You lie on her breast and your body grows and you drink the warm, perfumed milk of your dear mother, and you see yourself completely and forever the child of the earth. With gratitude you think of her, "Oh, my beloved earth!"

Unseen torrents of wholesome strength pour from the earth and streams of spicy perfumes float in the air. The earth is like a censer to the heavens, and you both the fire and the incense. The stars burn ardently that they may show all their beauty before the rising of the sun, and love and sleep fill and caress you. The bright light of hope passes warmly through your soul. "Somewhere there exists a sublime God."

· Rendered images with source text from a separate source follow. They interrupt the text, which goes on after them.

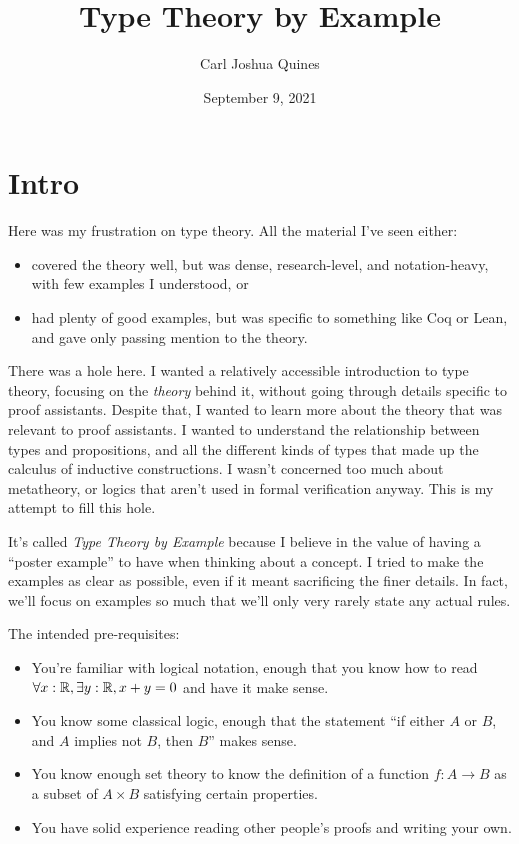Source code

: \documentclass[11pt,paper=letter]{scrartcl}
\begin{document}
\title{Type Theory by Example}
\author{Carl Joshua Quines}
\date{September 9, 2021}

\maketitle

\tableofcontents

\clearpage

\section{Intro}

Here was my frustration on type theory. All the material I've seen either:
\begin{itemize}
\item covered the theory well, but was dense, research-level, and notation-heavy, with few examples I understood, or
\item had plenty of good examples, but was specific to something like Coq or Lean, and gave only passing mention to the theory.
\end{itemize}
There was a hole here. I wanted a relatively accessible introduction to type theory, focusing on the \emph{theory} behind it, without going through details specific to proof assistants. Despite that, I wanted to learn more about the theory that was relevant to proof assistants. I wanted to understand the relationship between types and propositions, and all the different kinds of types that made up the calculus of inductive constructions. I wasn't concerned too much about metatheory, or logics that aren't used in formal verification anyway. This is my attempt to fill this hole.

It's called \emph{Type Theory by Example} because I believe in the value of having a ``poster example'' to have when thinking about a concept. I tried to make the examples as clear as possible, even if it meant sacrificing the finer details. In fact, we'll focus on examples so much that we'll only very rarely state any actual rules.

The intended pre-requisites:

\begin{itemize}
\item You're familiar with logical notation, enough that you know how to read $\forall x: \mathbb R, \exists y: \mathbb R, x + y = 0$ and have it make sense.

\item You know some classical logic, enough that the statement ``if either $A$ or $B$, and $A$ implies not $B$, then $B$'' makes sense.

\item You know enough set theory to know the definition of a function $f : A \to B$ as a subset of $A \times B$ satisfying certain properties.

\item You have solid experience reading other people's proofs and writing your own.
\end{itemize}
\end{document}
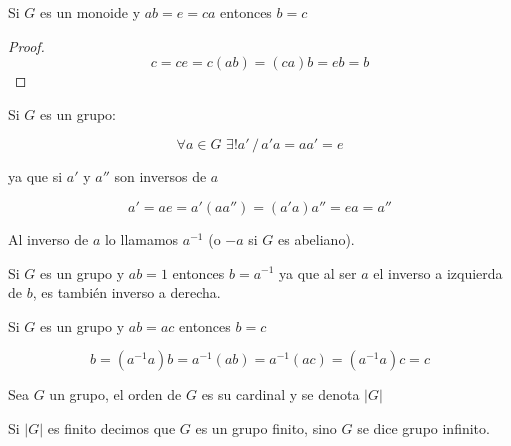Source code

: \begin{prop}
Si $G$ es un monoide y $ab = e = ca$ entonces $b = c$
\end{prop}

\begin{proof}
$$c = ce = c(ab) = (ca)b = eb = b$$
\end{proof}

\begin{cor}
Si $G$ es un grupo:

$$\forall a \in G \,\, \exists ! a' \,/\, a'a = aa' = e$$

\noindent ya que si $a'$ y $a''$ son inversos de $a$

$$a' = ae = a'(aa'') = (a'a)a'' = ea = a''$$
\end{cor}

Al inverso de $a$ lo llamamos $a^{-1}$ (o $-a$ si $G$ es abeliano).

\begin{obs}
Si $G$ es un grupo y $ab = 1$ entonces $b = a^{-1}$ ya que al ser $a$ el inverso a izquierda de $b$, es tambi\'en inverso a derecha.
\end{obs}

\begin{obs}
Si $G$ es un grupo y $ab = ac$ entonces $b = c$

$$b = (a^{-1}a)b = a^{-1}(ab) = a^{-1}(ac) = (a^{-1}a)c = c$$
\end{obs}

\begin{defn}
Sea $G$ un grupo, el orden de $G$ es su cardinal y se denota $|G|$
\end{defn}

Si $|G|$ es finito decimos que $G$ es un grupo finito, sino $G$ se dice grupo infinito.

\bigskip


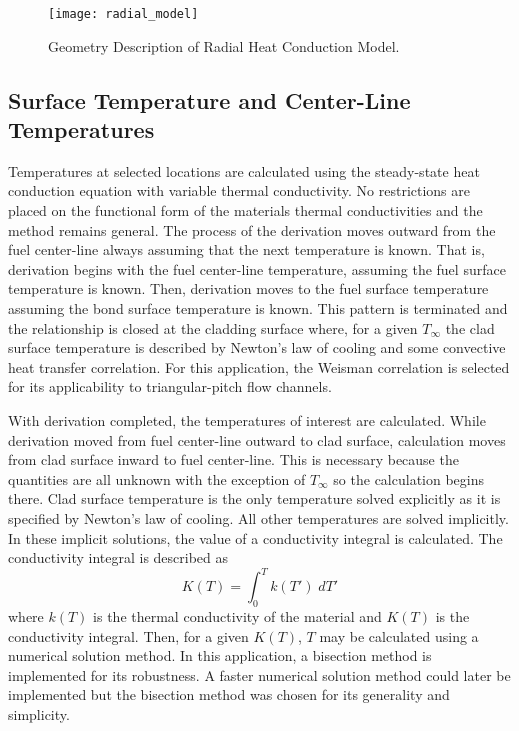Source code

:     \begin{figure}
      \centering
      \texttt{[image: radial\_model]}
      \caption{Geometry Description of Radial Heat Conduction Model.}
      \label{fig:radial_model}
    \end{figure}


  \subsection{Surface Temperature and Center-Line Temperatures}
    \label{sec:surface_temps}
    Temperatures at selected locations are calculated using the steady-state
    heat conduction equation with variable thermal conductivity. No restrictions
    are placed on the functional form of the materials thermal conductivities
    and the method remains general. The process of the derivation moves outward
    from the fuel center-line always assuming that the next temperature is
    known. That is, derivation begins with the fuel center-line temperature,
    assuming the fuel surface temperature is known. Then, derivation moves to
    the fuel surface temperature assuming the bond surface temperature is known.
    This pattern is terminated and the relationship is closed at the cladding
    surface where, for a given $T_{\infty}$ the clad surface temperature is
    described by Newton's law of cooling and some convective heat transfer
    correlation. For this application, the Weisman correlation is selected for
    its applicability to triangular-pitch flow channels.

    With derivation completed, the temperatures of interest are calculated.
    While derivation moved from fuel center-line outward to clad surface,
    calculation moves from clad surface inward to fuel center-line. This is
    necessary because the quantities are all unknown with the exception of
    $T_{\infty}$ so the calculation begins there. Clad surface temperature is 
    the only temperature solved explicitly as it is specified by Newton's law of
    cooling. All other temperatures are solved implicitly. In these implicit
    solutions, the value of a conductivity integral is calculated. The 
    conductivity integral is described as
    \begin{equation}
      \label{eq:conductivity_integral}
      K(T) = \int_0^T k(T') \; dT'
    \end{equation}
    where $k(T)$ is the thermal conductivity of the material and $K(T)$ is the
    conductivity integral. Then, for a given $K(T)$, $T$ may be calculated using
    a numerical solution method. In this application, a bisection method is 
    implemented for its robustness. A faster numerical solution method could 
    later be implemented but the bisection method was chosen for its generality
    and simplicity.

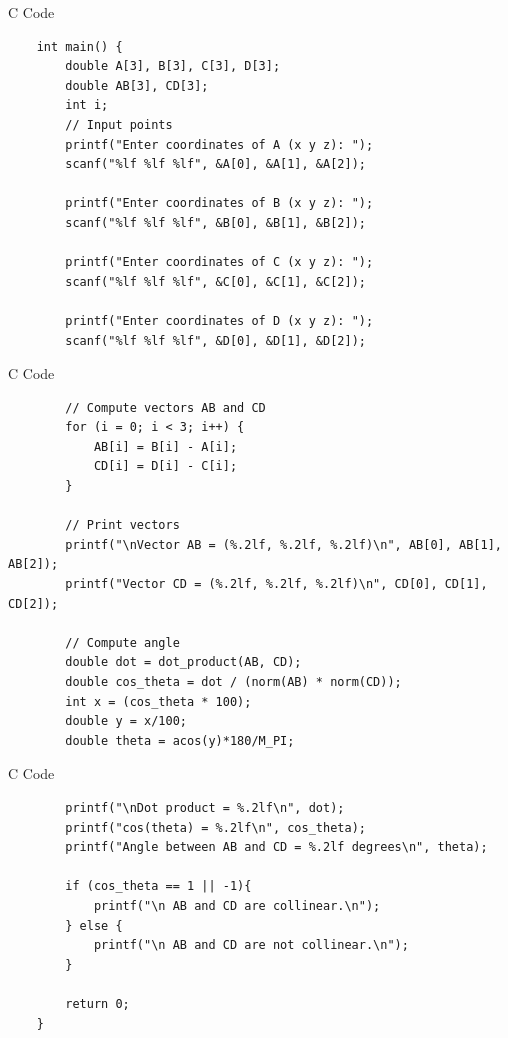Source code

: \documentclass{beamer}
\begin{document}
\begin{frame}[fragile]{C Code}
    \begin{verbatim}
    int main() {
        double A[3], B[3], C[3], D[3];
        double AB[3], CD[3];
        int i;
        // Input points
        printf("Enter coordinates of A (x y z): ");
        scanf("%lf %lf %lf", &A[0], &A[1], &A[2]);
    
        printf("Enter coordinates of B (x y z): ");
        scanf("%lf %lf %lf", &B[0], &B[1], &B[2]);
    
        printf("Enter coordinates of C (x y z): ");
        scanf("%lf %lf %lf", &C[0], &C[1], &C[2]);
    
        printf("Enter coordinates of D (x y z): ");
        scanf("%lf %lf %lf", &D[0], &D[1], &D[2]);
    \end{verbatim}
\end{frame}

\begin{frame}[fragile]{C Code}
    \begin{verbatim}
        // Compute vectors AB and CD
        for (i = 0; i < 3; i++) {
            AB[i] = B[i] - A[i];
            CD[i] = D[i] - C[i];
        }
    
        // Print vectors
        printf("\nVector AB = (%.2lf, %.2lf, %.2lf)\n", AB[0], AB[1], AB[2]);
        printf("Vector CD = (%.2lf, %.2lf, %.2lf)\n", CD[0], CD[1], CD[2]);
    
        // Compute angle
        double dot = dot_product(AB, CD);
        double cos_theta = dot / (norm(AB) * norm(CD));
        int x = (cos_theta * 100);
        double y = x/100;
        double theta = acos(y)*180/M_PI;
    \end{verbatim}
\end{frame}

\begin{frame}[fragile]{C Code}
    \begin{verbatim}
        printf("\nDot product = %.2lf\n", dot);
        printf("cos(theta) = %.2lf\n", cos_theta);
        printf("Angle between AB and CD = %.2lf degrees\n", theta);
    
        if (cos_theta == 1 || -1){
            printf("\n AB and CD are collinear.\n");
        } else {
            printf("\n AB and CD are not collinear.\n");
        }
    
        return 0;
    }
    \end{verbatim}
\end{frame}
\end{document}
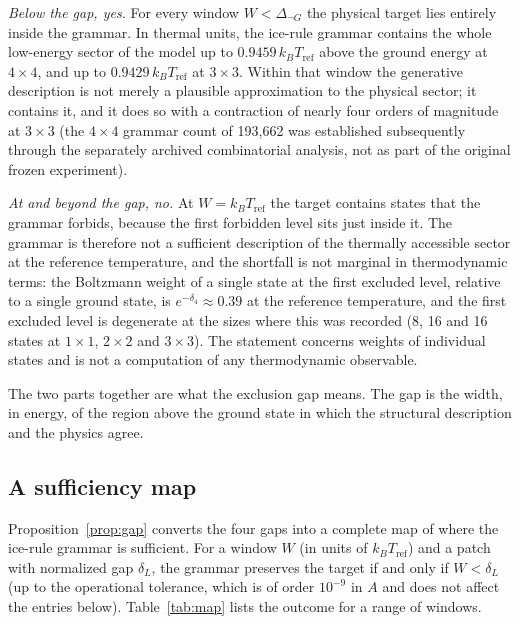 \documentclass[11pt,a4paper]{article}
\theoremstyle{plain}
\theoremstyle{definition}
\theoremstyle{remark}
\newcommand{\dnG}{\Delta_{\neg G}}
\newcommand{\kBT}{k_{B}T}
\begin{document}
\emph{Below the gap, yes.} For every window $W<\dnG$ the physical target lies entirely inside the grammar. In thermal units, the ice-rule grammar contains the whole low-energy sector of the model up to $0.9459\,\kBT_{\mathrm{ref}}$ above the ground energy at $4\times4$, and up to $0.9429\,\kBT_{\mathrm{ref}}$ at $3\times3$. Within that window the generative description is not merely a plausible approximation to the physical sector; it contains it, and it does so with a contraction of nearly four orders of magnitude at $3\times3$ (the $4\times4$ grammar count of 193{,}662 was established subsequently through the separately archived combinatorial analysis, not as part of the original frozen experiment).

\emph{At and beyond the gap, no.} At $W=\kBT_{\mathrm{ref}}$ the target contains states that the grammar forbids, because the first forbidden level sits just inside it. The grammar is therefore not a sufficient description of the thermally accessible sector at the reference temperature, and the shortfall is not marginal in thermodynamic terms: the Boltzmann weight of a single state at the first excluded level, relative to a single ground state, is $e^{-\delta_4}\approx0.39$ at the reference temperature, and the first excluded level is degenerate at the sizes where this was recorded (8, 16 and 16 states at $1\times1$, $2\times2$ and $3\times3$). The statement concerns weights of individual states and is not a computation of any thermodynamic observable.

The two parts together are what the exclusion gap means. The gap is the width, in energy, of the region above the ground state in which the structural description and the physics agree.

\subsection{A sufficiency map}
Proposition~\ref{prop:gap} converts the four gaps into a complete map of where the ice-rule grammar is sufficient. For a window $W$ (in units of $\kBT_{\mathrm{ref}}$) and a patch with normalized gap $\delta_L$, the grammar preserves the target if and only if $W<\delta_L$ (up to the operational tolerance, which is of order $10^{-9}$ in $A$ and does not affect the entries below). Table~\ref{tab:map} lists the outcome for a range of windows.
\end{document}
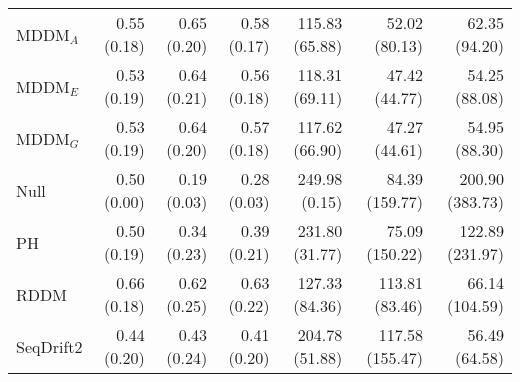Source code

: \begin{tabular}{lrrrrrr}
MDDM$_A$   &       0.55 (0.18) &       0.65 (0.20) &       0.58 (0.17) &      115.83 (65.88) &       52.02 (80.13) &      62.35 (94.20) \\
MDDM$_E$   &       0.53 (0.19) &       0.64 (0.21) &       0.56 (0.18) &      118.31 (69.11) &       47.42 (44.77) &      54.25 (88.08) \\
MDDM$_G$   &       0.53 (0.19) &       0.64 (0.20) &       0.57 (0.18) &      117.62 (66.90) &       47.27 (44.61) &      54.95 (88.30) \\
Null &       0.50 (0.00) &       0.19 (0.03) &       0.28 (0.03) &       249.98 (0.15) &      84.39 (159.77) &    200.90 (383.73) \\
PH  &       0.50 (0.19) &       0.34 (0.23) &       0.39 (0.21) &      231.80 (31.77) &      75.09 (150.22) &    122.89 (231.97) \\
RDDM         &       0.66 (0.18) &       0.62 (0.25) &       0.63 (0.22) &      127.33 (84.36) &      113.81 (83.46) &     66.14 (104.59) \\
SeqDrift2    &       0.44 (0.20) &       0.43 (0.24) &       0.41 (0.20) &      204.78 (51.88) &     117.58 (155.47) &      56.49 (64.58) \\
\bottomrule
\end{tabular}
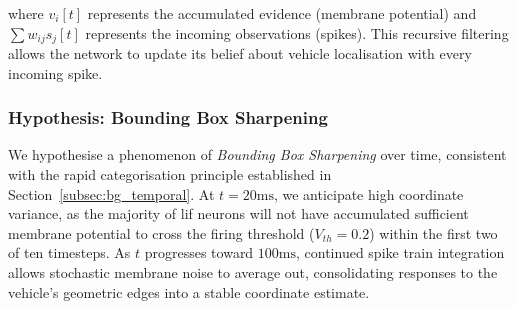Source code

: where $v_i[t]$ represents the accumulated evidence (membrane potential) and $\sum w_{ij}s_j[t]$ represents the incoming observations (spikes). 
This recursive filtering allows the network to update its belief about vehicle localisation with every incoming spike.

\subsubsection{Hypothesis: Bounding Box Sharpening}
We hypothesise a phenomenon of \textit{Bounding Box Sharpening} over time,
consistent with the rapid categorisation principle established in
Section~\ref{subsec:bg_temporal}.
At $t = 20\text{ms}$, we anticipate high coordinate variance, as the majority
of \gls{lif} neurons will not have accumulated sufficient membrane potential to
cross the firing threshold ($V_{th} = 0.2$) within the first two of ten
timesteps. As $t$ progresses toward $100\text{ms}$, continued spike train
integration allows stochastic membrane noise to average out, consolidating
responses to the vehicle's geometric edges into a stable coordinate estimate.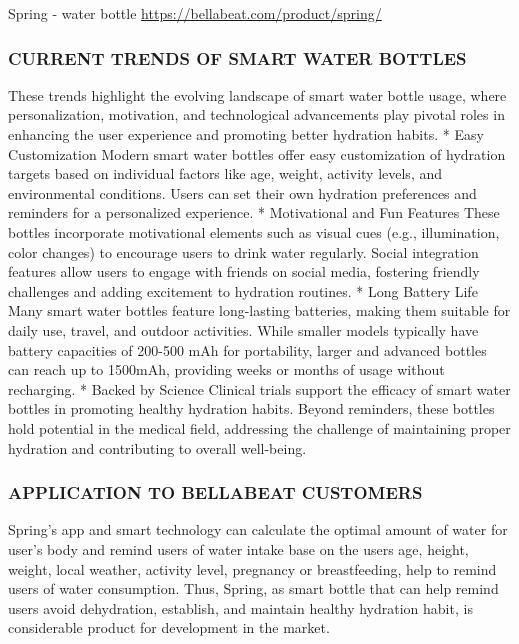 \documentclass[
]{article}
\begin{document}
Spring - water bottle \href{URL}{https://bellabeat.com/product/spring/}

\hypertarget{current-trends-of-smart-water-bottles}{%
\subsubsection{CURRENT TRENDS OF SMART WATER
BOTTLES}\label{current-trends-of-smart-water-bottles}}

These trends highlight the evolving landscape of smart water bottle
usage, where personalization, motivation, and technological advancements
play pivotal roles in enhancing the user experience and promoting better
hydration habits. * Easy Customization Modern smart water bottles offer
easy customization of hydration targets based on individual factors like
age, weight, activity levels, and environmental conditions. Users can
set their own hydration preferences and reminders for a personalized
experience. * Motivational and Fun Features These bottles incorporate
motivational elements such as visual cues (e.g., illumination, color
changes) to encourage users to drink water regularly. Social integration
features allow users to engage with friends on social media, fostering
friendly challenges and adding excitement to hydration routines. * Long
Battery Life Many smart water bottles feature long-lasting batteries,
making them suitable for daily use, travel, and outdoor activities.
While smaller models typically have battery capacities of 200-500 mAh
for portability, larger and advanced bottles can reach up to 1500mAh,
providing weeks or months of usage without recharging. * Backed by
Science Clinical trials support the efficacy of smart water bottles in
promoting healthy hydration habits. Beyond reminders, these bottles hold
potential in the medical field, addressing the challenge of maintaining
proper hydration and contributing to overall well-being.

\hypertarget{application-to-bellabeat-customers}{%
\subsubsection{APPLICATION TO BELLABEAT
CUSTOMERS}\label{application-to-bellabeat-customers}}

Spring's app and smart technology can calculate the optimal amount of
water for user's body and remind users of water intake base on the users
age, height, weight, local weather, activity level, pregnancy or
breastfeeding, help to remind users of water consumption. Thus, Spring,
as smart bottle that can help remind users avoid dehydration, establish,
and maintain healthy hydration habit, is considerable product for
development in the market.
\end{document}
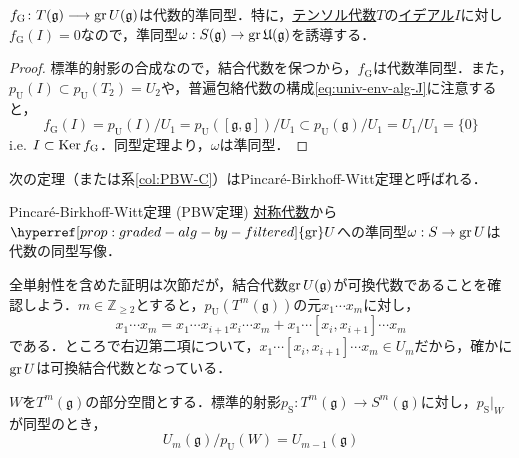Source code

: \documentclass[rep_main]{subfiles}
\begin{document}
\begin{mylem}[label=lem:grU-alg]{}
	$f_\text{G} \colon T(\mathfrak{g}) \longrightarrow \operatorname{gr} U(\mathfrak{g})$は代数的準同型．特に，\hyperref[def:tensor-alg]{テンソル代数}$T$の\hyperref[eq:sym-alg-ideal]{イデアル$I$}に対し$f_\text{G}(I) = 0$なので，準同型$\omega: S(\mathfrak{g}) \to \operatorname{gr} \mathfrak{U}(\mathfrak{g})$を誘導する．
\end{mylem}
\begin{proof}
	標準的射影の合成なので，結合代数を保つから，$f_\text{G}$は代数準同型．また，$p_\text{U}(I) \subset p_\text{U}(T_2) = U_2$や，普遍包絡代数の構成\eqref{eq:univ-env-alg-J}に注意すると，
	\begin{equation}
		f_\text{G}(I) = p_\text{U}(I) / U_1 = p_\text{U}([\mathfrak{g}, \mathfrak{g}]) / U_1 \subset p_\text{U}(\mathfrak{g}) / U_1 = U_1 / U_1 = \{0\}
	\end{equation}
	i.e. $I \subset \operatorname{Ker} f_\text{G}$．同型定理より，$\omega$は準同型．
\end{proof}
次の定理（または系\ref{col:PBW-C}）はPincaré-Birkhoff-Witt定理と呼ばれる．
\begin{mytheo}[label=thm:PBW]{Pincaré-Birkhoff-Witt定理 (PBW定理)}
	\hyperref[def:sym-alg]{対称代数}から$\hyperref[prop:graded-alg-by-filtered]{\gr}U$への準同型$\omega: S \to \operatorname{gr} U$は代数の同型写像．
\end{mytheo}
全単射性を含めた証明は次節だが，結合代数$\operatorname{gr} U(\mathfrak{g})$が可換代数であることを確認しよう．$m \in \mathbb{Z}_{\geq 2}$とすると，$p_\text{U}(T^m(\mathfrak{g}))$の元$x_1 \cdots x_m$に対し，
\begin{equation}
	x_1 \cdots x_m = x_1 \cdots x_{i+1}x_i \cdots x_m + x_1 \cdots [x_i,x_{i+1}] \cdots x_m
\end{equation}
である．ところで右辺第二項について，$x_1 \cdots [x_i,x_{i+1}] \cdots x_m \in U_m$だから，確かに$\operatorname{gr} U$は可換結合代数となっている．
\begin{mycol}[label=col:PBW-A]{}
	$W$を$T^m(\mathfrak{g})$の部分空間とする．標準的射影$p_{\text{S}}: T^m(\mathfrak{g}) \to S^m(\mathfrak{g})$に対し，$p_{\text{S}}|_{W}$が同型のとき，\\
	\begin{equation}
		U_m(\mathfrak{g}) / p_{\text{U}}(W) = U_{m-1}(\mathfrak{g})
	\end{equation}
\end{mycol}
\end{document}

"Seek and thou shalt find." That is well said, and we should not forget these words, for in truth they are worthy of the human mind.


[CHAPTER XVIII]

As soon as spring came to the city I started out to tramp to Siberia, for I had heard that country highly praised, but on my way I was stopped by a man who strengthened my soul for the rest of my life and showed me the true path to God.

I met him on the road between Perm and Verkhotour.

I was lying on the edge of a wood and had built a fire to boil water. It was noon, very hot, and the air was filled with a rosinlike woody smell, oily and sappy. It was difficult to breathe. Even the birds felt hot, and they hid themselves in the depth of the wood and sang there happily while they arranged their lives.

It was quiet on the edge of the wood. It seemed to me that everything would soon melt underneath the sun and that the trees and the rocks and my own stultified body would flow in a many-colored, thick stream upon the earth.

A man was approaching, coming from the Perm side, singing in a loud, trembling voice. I raised my head and listened. I saw a little pilgrim, in a white cassock, with a tea-kettle at his belt and a calf-skin knapsack and a sauce-pan on his back. He walked briskly and nodded and smiled to me from afar.